Write code in Python that parses fund holdings pulled from EDGAR, given a ticker or CIK, and writes a .tsv file from them.
Alec Hsu
People can invest in mutual funds that hold many stocks and bonds. Funds list what they own every quarter, so investors can get a sense of what they are actually exposed to, e.g. a "21st Century Tactical Technology Fund" does not just own 50% AAPL and 50% GOOG. Fund holdings are listed on the SEC website, EDGAR.
For this example, we will use this CIK: 0001166559 Start on this * page, enter in the CIK (or ticker), and it will take you * here.
Find the "13F" report documents from the ones listed, parse and generate tab-delimited text from the xml, write the text to a file.

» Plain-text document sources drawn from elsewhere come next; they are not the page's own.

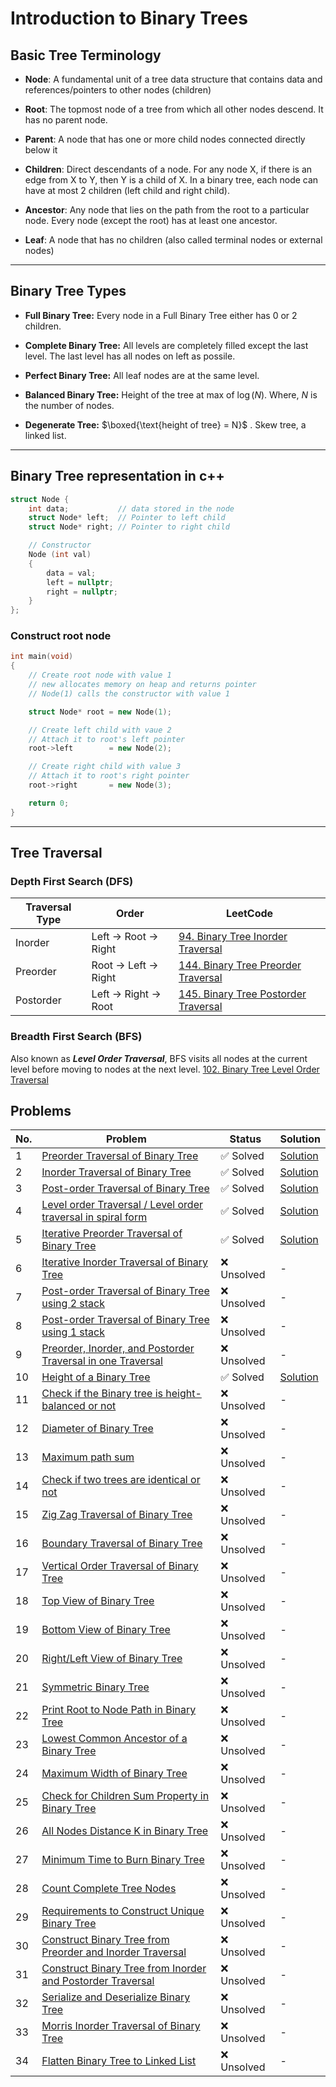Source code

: # Introduction to Binary Trees

## Basic Tree Terminology

- **Node**: A fundamental unit of a tree data structure that contains data and references/pointers to other nodes (children)

- **Root**: The topmost node of a tree from which all other nodes descend. It has no parent node.

- **Parent**: A node that has one or more child nodes connected directly below it

- **Children**: Direct descendants of a node. For any node X, if there is an edge from X to Y, then Y is a child of X. In a binary tree, each node can have at most 2 children (left child and right child).

- **Ancestor**: Any node that lies on the path from the root to a particular node. Every node (except the root) has at least one ancestor.

- **Leaf**: A node that has no children (also called terminal nodes or external nodes)

---
## Binary Tree Types

- **Full Binary Tree:** Every node in a Full Binary Tree either has 0 or 2 children.

- **Complete Binary Tree:** All levels are completely filled except the last level. The last level has all nodes on left as possile.

- **Perfect Binary Tree:** All leaf nodes are at the same level.

- **Balanced Binary Tree:** Height of the tree at max of $\log(N)$. Where, $N$ is the number of nodes.

- **Degenerate Tree:** $\boxed{\text{height of tree} = N}$ . Skew tree, a linked list.

---
## Binary Tree representation in c++
```cpp
struct Node {
    int data;           // data stored in the node
    struct Node* left;  // Pointer to left child
    struct Node* right; // Pointer to right child

    // Constructor
    Node (int val)
    {
        data = val;
        left = nullptr;
        right = nullptr;
    }
};
```

### Construct root node
```cpp
int main(void)
{
    // Create root node with value 1
    // new allocates memory on heap and returns pointer
    // Node(1) calls the constructor with value 1

    struct Node* root = new Node(1); 

    // Create left child with vaue 2
    // Attach it to root's left pointer
    root->left        = new Node(2);

    // Create right child with value 3
    // Attach it to root's right pointer
    root->right       = new Node(3); 

    return 0;
}
```
---
## Tree Traversal

### Depth First Search (DFS)

| Traversal Type | Order | LeetCode |
|---------------|-------|----------|
| Inorder | Left → Root → Right | [94. Binary Tree Inorder Traversal](https://leetcode.com/problems/binary-tree-inorder-traversal/description/) |
| Preorder | Root → Left → Right | [144. Binary Tree Preorder Traversal](https://leetcode.com/problems/binary-tree-preorder-traversal/description/) |
| Postorder | Left → Right → Root | [145. Binary Tree Postorder Traversal](https://leetcode.com/problems/binary-tree-postorder-traversal/description/) |

### Breadth First Search (BFS)
Also known as ***Level Order Traversal***, BFS visits all nodes at the current level before moving to nodes at the next level.
[102. Binary Tree Level Order Traversal](https://leetcode.com/problems/binary-tree-level-order-traversal/description/)

## Problems

| No. | Problem | Status | Solution |
|-----|---------|--------|----------|
| 1 | [Preorder Traversal of Binary Tree](https://leetcode.com/problems/binary-tree-preorder-traversal/description/) | $✅$ Solved | [Solution](https://leetcode.com/problems/binary-tree-preorder-traversal/solutions/6673878/c-recursive-easy-to-follow-beats-by-kigi-2x80/) |
| 2 | [Inorder Traversal of Binary Tree](https://leetcode.com/problems/binary-tree-inorder-traversal/description/) | $✅$ Solved | [Solution](https://leetcode.com/problems/binary-tree-inorder-traversal/solutions/6673889/c-recursive-inorder-traversal-easy-to-fo-y5qc/) |
| 3 | [Post-order Traversal of Binary Tree](https://leetcode.com/problems/binary-tree-postorder-traversal/description/) | $✅$ Solved | [Solution](https://leetcode.com/problems/binary-tree-postorder-traversal/solutions/6673892/c-recursive-postorder-traversal-easy-to-cyziz/) |
| 4 | [Level order Traversal / Level order traversal in spiral form](https://leetcode.com/problems/binary-tree-level-order-traversal/description/) | $✅$ Solved | [Solution](https://leetcode.com/problems/binary-tree-level-order-traversal/solutions/6406262/c-easy-beats100-dfs-approach-with-explai-ooro/) |
| 5 | [Iterative Preorder Traversal of Binary Tree](https://leetcode.com/problems/binary-tree-preorder-traversal/description/) | $✅$ Solved | [Solution](https://leetcode.com/problems/binary-tree-preorder-traversal/solutions/6674118/c-iterative-preorder-traversal-dfs-using-stack-super-clean-beats/) |
| 6 | [Iterative Inorder Traversal of Binary Tree](https://leetcode.com/problems/binary-tree-postorder-traversal/description/) | $❌$ Unsolved | - |
| 7 | [Post-order Traversal of Binary Tree using 2 stack](https://leetcode.com/problems/binary-tree-postorder-traversal/description/) | $❌$ Unsolved | - |
| 8 | [Post-order Traversal of Binary Tree using 1 stack](https://leetcode.com/problems/binary-tree-postorder-traversal/description/) | $❌$ Unsolved | - |
| 9 | [Preorder, Inorder, and Postorder Traversal in one Traversal](https://takeuforward.org/plus/dsa/problems/pre,-post,-inorder-in-one-traversal) | $❌$ Unsolved | - |
| 10 | [Height of a Binary Tree](https://leetcode.com/problems/maximum-depth-of-binary-tree/description/) | $✅$ Solved | [Solution](https://leetcode.com/problems/maximum-depth-of-binary-tree/solutions/6674164/c-recursive-maximum-depth-of-binary-tree-p0s7/) |
| 11 | [Check if the Binary tree is height-balanced or not](https://leetcode.com/problems/balanced-binary-tree/description/) | $❌$ Unsolved | - |
| 12 | [Diameter of Binary Tree](https://leetcode.com/problems/diameter-of-binary-tree/description/) | $❌$ Unsolved | - |
| 13 | [Maximum path sum](https://leetcode.com/problems/binary-tree-maximum-path-sum/description/) | $❌$ Unsolved | - |
| 14 | [Check if two trees are identical or not](https://leetcode.com/problems/same-tree/description/) | $❌$ Unsolved | - |
| 15 | [Zig Zag Traversal of Binary Tree](https://leetcode.com/problems/binary-tree-zigzag-level-order-traversal/description/) | $❌$ Unsolved | - |
| 16 | [Boundary Traversal of Binary Tree](https://leetcode.com/problems/boundary-of-binary-tree/description/) | $❌$ Unsolved | - |
| 17 | [Vertical Order Traversal of Binary Tree](https://leetcode.com/problems/vertical-order-traversal-of-a-binary-tree/description/) | $❌$ Unsolved | - |
| 18 | [Top View of Binary Tree](https://takeuforward.org/plus/dsa/problems/top-view-of-bt?tab=editorial) | $❌$ Unsolved | - |
| 19 | [Bottom View of Binary Tree](https://takeuforward.org/plus/dsa/problems/bottom-view-of-bt?tab=editorial) | $❌$ Unsolved | - |
| 20 | [Right/Left View of Binary Tree](https://leetcode.com/problems/binary-tree-right-side-view/description/) | $❌$ Unsolved | - |
| 21 | [Symmetric Binary Tree](https://leetcode.com/problems/symmetric-tree/description/) | $❌$ Unsolved | - |
| 22 | [Print Root to Node Path in Binary Tree](https://takeuforward.org/plus/dsa/problems/print-root-to-note-path-in-bt) | $❌$ Unsolved | - |
| 23 | [Lowest Common Ancestor of a Binary Tree](https://leetcode.com/problems/lowest-common-ancestor-of-a-binary-tree/) | $❌$ Unsolved | - |
| 24 | [Maximum Width of Binary Tree](https://leetcode.com/problems/maximum-width-of-binary-tree/) | $❌$ Unsolved | - |
| 25 | [Check for Children Sum Property in Binary Tree](https://www.geeksforgeeks.org/check-for-children-sum-property-in-a-binary-tree/) | $❌$ Unsolved | - |
| 26 | [All Nodes Distance K in Binary Tree](https://leetcode.com/problems/all-nodes-distance-k-in-binary-tree/description/) | $❌$ Unsolved | - |
| 27 | [Minimum Time to Burn Binary Tree](https://takeuforward.org/plus/dsa/problems/minimum-time-taken-to-burn-the-bt-from-a-given-node?tab=editorial) | $❌$ Unsolved | - |
| 28 | [Count Complete Tree Nodes](https://leetcode.com/problems/count-complete-tree-nodes/description/) | $❌$ Unsolved | - |
| 29 | [Requirements to Construct Unique Binary Tree](https://takeuforward.org/plus/dsa/problems/requirements-needed-to-construct-a-unique-bt?tab=editorial) | $❌$ Unsolved | - |
| 30 | [Construct Binary Tree from Preorder and Inorder Traversal](https://leetcode.com/problems/construct-binary-tree-from-preorder-and-inorder-traversal/) | $❌$ Unsolved | - |
| 31 | [Construct Binary Tree from Inorder and Postorder Traversal](https://leetcode.com/problems/construct-binary-tree-from-inorder-and-postorder-traversal/) | $❌$ Unsolved | - |
| 32 | [Serialize and Deserialize Binary Tree](https://leetcode.com/problems/serialize-and-deserialize-binary-tree/) | $❌$ Unsolved | - |
| 33 | [Morris Inorder Traversal of Binary Tree](https://leetcode.com/problems/binary-tree-inorder-traversal/) | $❌$ Unsolved | - |
| 34 | [Flatten Binary Tree to Linked List](https://leetcode.com/problems/flatten-binary-tree-to-linked-list/) | $❌$ Unsolved | - |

Your code should be able to use any of the following mutual fund tickers:
Gates Foundation | 0001166559
Caledonia | 0001166559
Peak6 Investments LLC | 0001756111
Kemnay Advisory Services Inc. | 0001555283
HHR Asset Management, LLC | 0001397545
Benefit Street Partners LLC | 0001543160
Okumus Fund Management Ltd. | 0001496147
PROSHARE ADVISORS LLC | 0001357955
TOSCAFUND ASSET MANAGEMENT LLP | 0001439289
Black Rock | 0001086364
Assume you need to fetch only the most recent report, but consider how you could get previous ones. Be sure to check all of the included tickers, since the format of the 13F reports will differ. Let us know your thoughts on how to deal with different formats.
Create a virtualenv
to have a cleaner environment for package dependencies and actiavte it
virtualenv venv
Activate
source venv/bin/activate
This file is written in Python 3
, please install/check Python 3 version.
Python -V
Install required packages
pip install -r requirements.txt
Run the EDGAR.py
following by one or more CIK number(s) to parse from EDGAR website.
Some CIK numbers: 0001166559 0001756111 0001555283 0001397545 0001543160 0001496147 0001357955 0001439289 0001086364
python EDGAR.py 0001166559 0001756111 ...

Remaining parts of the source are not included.